Lock In Your Payroll Tax Cut
If you don’t claim the Making Work Pay Credit on your tax return, you lose it.
You probably received the benefit of the Making Work Pay Credit in the form of reduced payroll tax withholding and slightly bigger paychecks last year. But you don’t get to keep the credit -- which reduces your tax liability -- unless you claim it on your 2010 tax return.
And if your income or filing status makes you ineligible for the credit, you’ll have to give it back. That could mean getting a smaller tax refund or owing more tax when you file your 2010 return, which is due by April 18, 2011.
Most taxpayers must file Schedule M -- as in “money” or “migraine” -- to claim the credit, which is worth up to $400 for individuals and $800 for married couples filing jointly. If you file Form 1040EZ, you need to fill out the worksheet accompanying the form. (But if you use tax-preparation software, it will do the calculations and fill out the appropriate forms for you).
Self-employed workers, who often file estimated tax payments each quarter rather than having taxes withheld from their paychecks, are also entitled to the credit. Make sure you fill out Schedule M to claim it. If you did not adjust your quarterly payments to reflect the credit, you’ll get the full benefit when you file your taxes, as either a reduced tax bill or a bigger refund.
Not everyone qualifies
Some workers received the full credit through reduced payroll tax withholding even though they were not eligible.
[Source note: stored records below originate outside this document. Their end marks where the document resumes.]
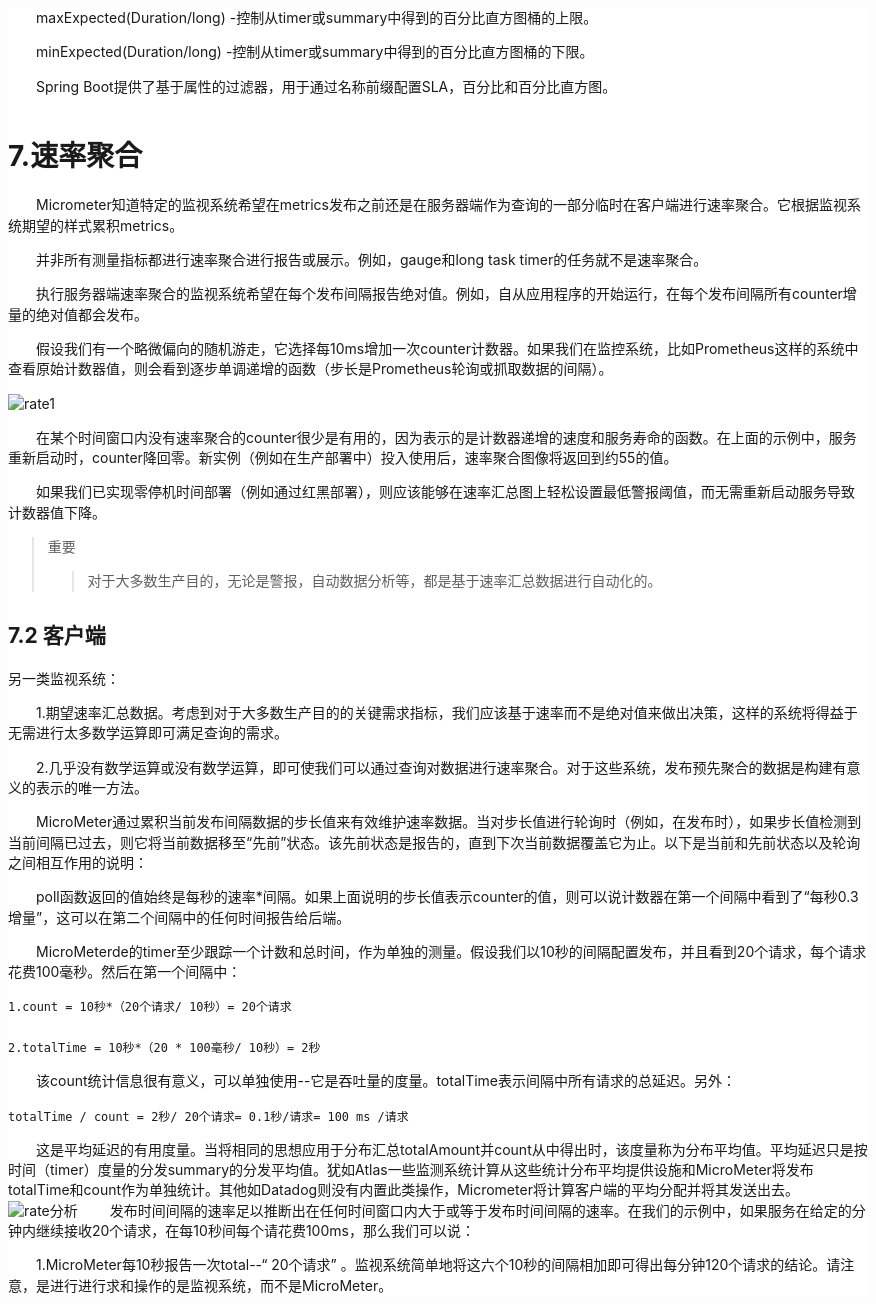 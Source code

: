 &emsp;&emsp;maxExpected(Duration/long) -控制从timer或summary中得到的百分比直方图桶的上限。

&emsp;&emsp;minExpected(Duration/long) -控制从timer或summary中得到的百分比直方图桶的下限。

&emsp;&emsp;Spring Boot提供了基于属性的过滤器，用于通过名称前缀配置SLA，百分比和百分比直方图。

# 7.速率聚合
&emsp;&emsp;Micrometer知道特定的监视系统希望在metrics发布之前还是在服务器端作为查询的一部分临时在客户端进行速率聚合。它根据监视系统期望的样式累积metrics。

&emsp;&emsp;并非所有测量指标都进行速率聚合进行报告或展示。例如，gauge和long task timer的任务就不是速率聚合。 

&emsp;&emsp;执行服务器端速率聚合的监视系统希望在每个发布间隔报告绝对值。例如，自从应用程序的开始运行，在每个发布间隔所有counter增量的绝对值都会发布。

&emsp;&emsp;假设我们有一个略微偏向的随机游走，它选择每10ms增加一次counter计数器。如果我们在监控系统，比如Prometheus这样的系统中查看原始计数器值，则会看到逐步单调递增的函数（步长是Prometheus轮询或抓取数据的间隔）。

![rate1](https://wx4.sinaimg.cn/mw690/007857NYly1g8v8j33vttj30i708zmxx.jpg)

&emsp;&emsp;在某个时间窗口内没有速率聚合的counter很少是有用的，因为表示的是计数器递增的速度和服务寿命的函数。在上面的示例中，服务重新启动时，counter降回零。新实例（例如在生产部署中）投入使用后，速率聚合图像将返回到约55的值。

&emsp;&emsp;如果我们已实现零停机时间部署（例如通过红黑部署），则应该能够在速率汇总图上轻松设置最低警报阈值，而无需重新启动服务导致计数器值下降。

>重要
>>对于大多数生产目的，无论是警报，自动数据分析等，都是基于速率汇总数据进行自动化的。

## 7.2 客户端
另一类监视系统：

&emsp;&emsp;1.期望速率汇总数据。考虑到对于大多数生产目的的关键需求指标，我们应该基于速率而不是绝对值来做出决策，这样的系统将得益于无需进行太多数学运算即可满足查询的需求。

&emsp;&emsp;2.几乎没有数学运算或没有数学运算，即可使我们可以通过查询对数据进行速率聚合。对于这些系统，发布预先聚合的数据是构建有意义的表示的唯一方法。

&emsp;&emsp;MicroMeter通过累积当前发布间隔数据的步长值来有效维护速率数据。当对步长值进行轮询时（例如，在发布时），如果步长值检测到当前间隔已过去，则它将当前数据移至“先前”状态。该先前状态是报告的，直到下次当前数据覆盖它为止。以下是当前和先前状态以及轮询之间相互作用的说明：

&emsp;&emsp;poll函数返回的值始终是每秒的速率*间隔。如果上面说明的步长值表示counter的值，则可以说计数器在第一个间隔中看到了“每秒0.3增量”，这可以在第二个间隔中的任何时间报告给后端。

&emsp;&emsp;MicroMeterde的timer至少跟踪一个计数和总时间，作为单独的测量。假设我们以10秒的间隔配置发布，并且看到20个请求，每个请求花费100毫秒。然后在第一个间隔中：

    1.count = 10秒*（20个请求/ 10秒）= 20个请求

    2.totalTime = 10秒*（20 * 100毫秒/ 10秒）= 2秒

&emsp;&emsp;该count统计信息很有意义，可以单独使用--它是吞吐量的度量。totalTime表示间隔中所有请求的总延迟。另外：

    totalTime / count = 2秒/ 20个请求= 0.1秒/请求= 100 ms /请求

&emsp;&emsp;这是平均延迟的有用度量。当将相同的思想应用于分布汇总totalAmount并count从中得出时，该度量称为分布平均值。平均延迟只是按时间（timer）度量的分发summary的分发平均值。犹如Atlas一些监测系统计算从这些统计分布平均提供设施和MicroMeter将发布totalTime和count作为单独统计。其他如Datadog则没有内置此类操作，Micrometer将计算客户端的平均分配并将其发送出去。
![rate分析](https://wx4.sinaimg.cn/mw690/007857NYly1g8v8gqzxc1j31cm0fpjtr.jpg)
&emsp;&emsp;发布时间间隔的速率足以推断出在任何时间窗口内大于或等于发布时间间隔的速率。在我们的示例中，如果服务在给定的分钟内继续接收20个请求，在每10秒间每个请花费100ms，那么我们可以说：

&emsp;&emsp;1.MicroMeter每10秒报告一次total--“ 20个请求” 。监视系统简单地将这六个10秒的间隔相加即可得出每分钟120个请求的结论。请注意，是进行进行求和操作的是监视系统，而不是MicroMeter。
The credit is reduced for individuals with incomes of more than $75,000 and disappears completely at $95,000. For married couples filing jointly, the credit starts phasing out when their income reaches $150,000 and disappears completely at $190,000.
And anyone who can be claimed as a dependent on someone else’s return, such as a student who works part-time, is not eligible for the credit.
As a result, several groups of workers may face some unexpected problems when they tackle their 2010 tax returns. Individuals who held more than one job last year, for example, may have received more than the maximum $400 credit allowed per person. And some married couples with two working spouses may have received the benefit of the credit individually even though their combined income made them ineligible for the full credit.
The Making Work Pay Credit disappeared at the end of 2010 and was replaced with a two-percentage-point reduction in the payroll withholding tax for everyone, regardless of income. That means all workers will enjoy the benefit of the payroll-tax holiday throughout 2011, and they won’t have to bother with Schedule M when they tackle their 2011 taxes next year.